This judgment is subject to final editorial corrections approved by the court and/or redaction pursuant to the publisher’s duty in compliance with the law, for publication in LawNet and/or the Singapore Law Reports.
VGI

v

VGJ
[2020] SGHCF 5
High Court (Family Division) — Registrar’s Appeal No 53 of 2019

Debbie Ong J

13 February 2020
13 February 2020
Debbie Ong J (delivering the judgment of the court ex tempore):
Issue and Brief Facts
1 The primary issue in this appeal is whether the court has jurisdiction by virtue of r 459 of the Family Justice Rules 2014 (S 813/2014) (“FJR”) to order security for costs against the Plaintiff in the main probate proceedings between the parties.
2 The Plaintiff had lodged a caveat against any grant of probate in respect of a deceased person’s estate on the basis that he is the said deceased’s brother. The Defendant, who is the brother of the deceased’s late wife, subsequently sought a grant of probate based on a will (“Will”) which named him as the executor. The Plaintiff thereafter issued a writ seeking, inter alia, a declaration that the Will is invalid and that the deceased had died intestate.
3 In this appeal, the Plaintiff argues that the court has no jurisdiction to order security for costs against him by virtue of r 459 of the FJR which provides:
(1) Where, on the application of a defendant to an action or other proceeding in the Court, it appears to the Court —
(a) that the plaintiff is ordinarily resident out of the jurisdiction …
then, if, having regard to all the circumstances of the case, the Court thinks it just to do so, it may order the plaintiff to give such security for the defendant’s costs of the action or other proceeding as it thinks just.
(6) The references in paragraphs (1) … to a plaintiff and a defendant are to be construed as references to the person (howsoever described on the record) who is in the position of plaintiff or defendant, as the case may be, in the proceeding in question, including a proceeding on a counterclaim.
4 The Plaintiff argues that he is not in the position of a plaintiff as he is merely a caveator and not the party who wishes to propound the Will to obtain a grant of probate. He submits that the Defendant, by having the burden to prove that the Will is valid, is in the position of the plaintiff.
Analysis
5 In order to obtain a grant of probate, it is necessary to make an application to the court – this is made by ex parte originating summons: see r 208 of the FJR. An application for the grant of probate in this regime is not a contentious litigation proceeding in the way that other civil proceedings are; the latter typically involves a plaintiff suing a defendant for breach of rights and making a claim based on that breach.

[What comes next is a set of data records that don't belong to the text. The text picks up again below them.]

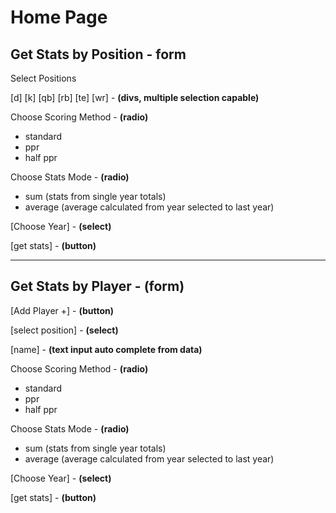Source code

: # Home Page

## Get Stats by Position - **form**

Select Positions

[d] [k] [qb] [rb] [te] [wr] - **(divs, multiple selection capable)**

Choose Scoring Method - **(radio)**

- standard
- ppr
- half ppr

Choose Stats Mode - **(radio)**

- sum (stats from single year totals)
- average (average calculated from year selected to last year) 

[Choose Year] - **(select)**

[get stats] - **(button)**

---

## Get Stats by Player - **(form)**

[Add Player +] - **(button)**

[select position] - **(select)**

[name] - **(text input auto complete from data)**

Choose Scoring Method - **(radio)**

- standard
- ppr
- half ppr

Choose Stats Mode - **(radio)**

- sum (stats from single year totals)
- average (average calculated from year selected to last year) 

[Choose Year] - **(select)**

[get stats] - **(button)**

6 The regime for the application of the grant of probate requires the applicant to file an affidavit and provide the necessary documents, and so in that way, the applicant has the burden of showing that a grant is in order. This process is different from the litigious proceedings commenced by a plaintiff envisaged in r 459 of the FJR, which is in pari materia with O 23 r 1 of the Rules of Court (Cap 322, R 5, 2014 Rev Ed) (“ROC”). Singapore Civil Procedure 2020, vol 1 (Paul Quan, gen ed) (Sweet & Maxwell Asia, 2019) at para 23/0/2 explains the rule in O 23: “The underlying rationale is that while it is up to the plaintiff to decide on whether to run the risk of suing a party who may not be good on costs, a defendant has no comparable choice”. Thus the “actor” or “mover” (or “aggressor”) is the one who brings the other party to court in litigious proceedings. The Defendant in the present case, by seeking only to obtain a grant of probate through a non-contentious regime, does not fit into this description.

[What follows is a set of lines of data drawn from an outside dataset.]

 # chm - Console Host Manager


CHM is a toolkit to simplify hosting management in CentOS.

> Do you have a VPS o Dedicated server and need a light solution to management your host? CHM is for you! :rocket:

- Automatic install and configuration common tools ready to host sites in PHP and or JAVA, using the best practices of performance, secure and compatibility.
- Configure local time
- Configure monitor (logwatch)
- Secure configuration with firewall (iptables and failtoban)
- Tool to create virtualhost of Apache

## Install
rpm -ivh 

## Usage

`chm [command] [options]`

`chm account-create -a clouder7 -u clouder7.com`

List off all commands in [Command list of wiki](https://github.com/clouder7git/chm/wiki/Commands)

7 The Plaintiff, through his counsel, submits that the applicant for the grant of probate can use such a non-contentious regime only if there is no caveat lodged. His submission is thus that if there is a caveat lodged, he must use contentious probate proceedings to prove the will. The Plaintiff cites the English cases of In re Emery, Deceased [1923] P 184 (“Re Emery”) and Rose v Epstein and another [1974] 1 WLR 1565 (“Rose v Epstein”), as well as the commentary on O 23 r 1 in Singapore Civil Procedure 2018, vol 1 (Foo Chee Hock, gen ed) (Sweet & Maxwell, 2018) at para 23/3/27, which relies on these two cases for the statement that “A caveator cannot as such be ordered to give security for costs”.

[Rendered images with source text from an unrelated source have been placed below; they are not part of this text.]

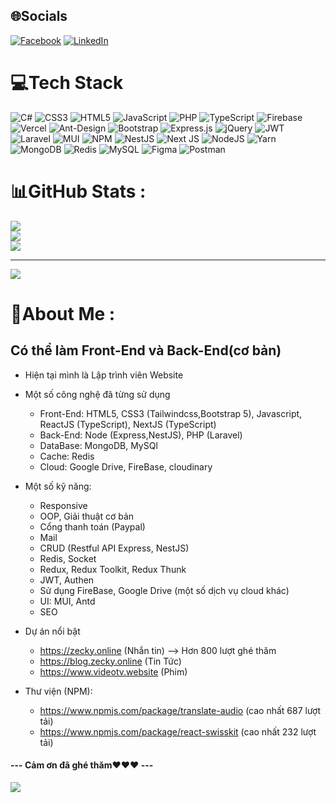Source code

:
## 🌐Socials
[![Facebook](https://img.shields.io/badge/Facebook-%231877F2.svg?logo=Facebook&logoColor=white)](https://facebook.com/namhoai2102) [![LinkedIn](https://img.shields.io/badge/LinkedIn-%230077B5.svg?logo=linkedin&logoColor=white)](https://linkedin.com/in/nam-phạm-hoài-830457269) 

# 💻Tech Stack
![C#](https://img.shields.io/badge/c%23-%23239120.svg?style=for-the-badge&logo=c-sharp&logoColor=white) ![CSS3](https://img.shields.io/badge/css3-%231572B6.svg?style=for-the-badge&logo=css3&logoColor=white) ![HTML5](https://img.shields.io/badge/html5-%23E34F26.svg?style=for-the-badge&logo=html5&logoColor=white) ![JavaScript](https://img.shields.io/badge/javascript-%23323330.svg?style=for-the-badge&logo=javascript&logoColor=%23F7DF1E) ![PHP](https://img.shields.io/badge/php-%23777BB4.svg?style=for-the-badge&logo=php&logoColor=white) ![TypeScript](https://img.shields.io/badge/typescript-%23007ACC.svg?style=for-the-badge&logo=typescript&logoColor=white) ![Firebase](https://img.shields.io/badge/firebase-%23039BE5.svg?style=for-the-badge&logo=firebase) ![Vercel](https://img.shields.io/badge/vercel-%23000000.svg?style=for-the-badge&logo=vercel&logoColor=white) ![Ant-Design](https://img.shields.io/badge/-AntDesign-%230170FE?style=for-the-badge&logo=ant-design&logoColor=white) ![Bootstrap](https://img.shields.io/badge/bootstrap-%23563D7C.svg?style=for-the-badge&logo=bootstrap&logoColor=white) ![Express.js](https://img.shields.io/badge/express.js-%23404d59.svg?style=for-the-badge&logo=express&logoColor=%2361DAFB) ![jQuery](https://img.shields.io/badge/jquery-%230769AD.svg?style=for-the-badge&logo=jquery&logoColor=white) ![JWT](https://img.shields.io/badge/JWT-black?style=for-the-badge&logo=JSON%20web%20tokens) ![Laravel](https://img.shields.io/badge/laravel-%23FF2D20.svg?style=for-the-badge&logo=laravel&logoColor=white) ![MUI](https://img.shields.io/badge/MUI-%230081CB.svg?style=for-the-badge&logo=material-ui&logoColor=white) ![NPM](https://img.shields.io/badge/NPM-%23000000.svg?style=for-the-badge&logo=npm&logoColor=white) ![NestJS](https://img.shields.io/badge/nestjs-%23E0234E.svg?style=for-the-badge&logo=nestjs&logoColor=white) ![Next JS](https://img.shields.io/badge/Next-black?style=for-the-badge&logo=next.js&logoColor=white) ![NodeJS](https://img.shields.io/badge/node.js-6DA55F?style=for-the-badge&logo=node.js&logoColor=white) ![Yarn](https://img.shields.io/badge/yarn-%232C8EBB.svg?style=for-the-badge&logo=yarn&logoColor=white) ![MongoDB](https://img.shields.io/badge/MongoDB-%234ea94b.svg?style=for-the-badge&logo=mongodb&logoColor=white) ![Redis](https://img.shields.io/badge/redis-%23DD0031.svg?style=for-the-badge&logo=redis&logoColor=white) ![MySQL](https://img.shields.io/badge/mysql-%2300f.svg?style=for-the-badge&logo=mysql&logoColor=white) 	![Figma](https://img.shields.io/badge/figma-%23F24E1E.svg?style=for-the-badge&logo=figma&logoColor=white) ![Postman](https://img.shields.io/badge/Postman-FF6C37?style=for-the-badge&logo=postman&logoColor=white)
# 📊GitHub Stats :
![](https://github-readme-stats.vercel.app/api?username=namph2102&theme=radical&hide_border=false&include_all_commits=false&count_private=false)<br/>
![](https://github-readme-streak-stats.herokuapp.com/?user=namph2102&theme=radical&hide_border=false)<br/>
![](https://github-readme-stats.vercel.app/api/top-langs/?username=namph2102&theme=radical&hide_border=false&include_all_commits=false&count_private=false&layout=compact)

---
[![](https://visitcount.itsvg.in/api?id=namph2102&icon=0&color=0)](https://visitcount.itsvg.in)

# 💫About Me :
## Có thể làm Front-End và Back-End(cơ bản)
* Hiện tại mình là Lập trình viên Website
  
* Một số công nghệ đã từng sử dụng
  * Front-End: HTML5, CSS3 (Tailwindcss,Bootstrap 5), Javascript, ReactJS (TypeScript), NextJS (TypeScript)
  * Back-End: Node (Express,NestJS), PHP (Laravel)
  * DataBase: MongoDB, MySQl
  * Cache: Redis
  * Cloud: Google Drive, FireBase, cloudinary
    
* Một số kỹ năng:
   * Responsive
   * OOP, Giải thuật cơ bản
   * Cổng thanh toán (Paypal)
   * Mail 
   * CRUD (Restful API Express, NestJS)
   * Redis, Socket
   * Redux, Redux Toolkit, Redux Thunk
   * JWT, Authen
   * Sử dụng FireBase, Google Drive (một số dịch vụ cloud khác)
   * UI: MUI, Antd
   * SEO
     
* Dự án nổi bật
  * https://zecky.online  (Nhắn tin) --> Hơn 800 lượt ghé thăm
  * https://blog.zecky.online (Tin Tức)
  * https://www.videotv.website (Phim)

* Thư viện (NPM):
   * https://www.npmjs.com/package/translate-audio (cao nhất 687 lượt tải)
   * https://www.npmjs.com/package/react-swisskit (cao nhất 232 lượt tải)
     
#### --- Cảm ơn đã ghé thăm❤️❤️❤️ ---
[![](https://visitcount.itsvg.in/api?id=namph2102&icon=0&color=0)](https://visitcount.itsvg.in)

8 The Defendant on the other hand submits that those two old English cases can be distinguished from the present case on the basis that the caveator there did not institute proceedings and was not the plaintiff or substantively the “mover” or “actor” in the proceedings. Further, he submits that the relevant probate rules have since changed. The later provisions expand the purpose of a caveat to include the showing of cause against the grant, while the rules prevailing at the time of the two cases were narrower.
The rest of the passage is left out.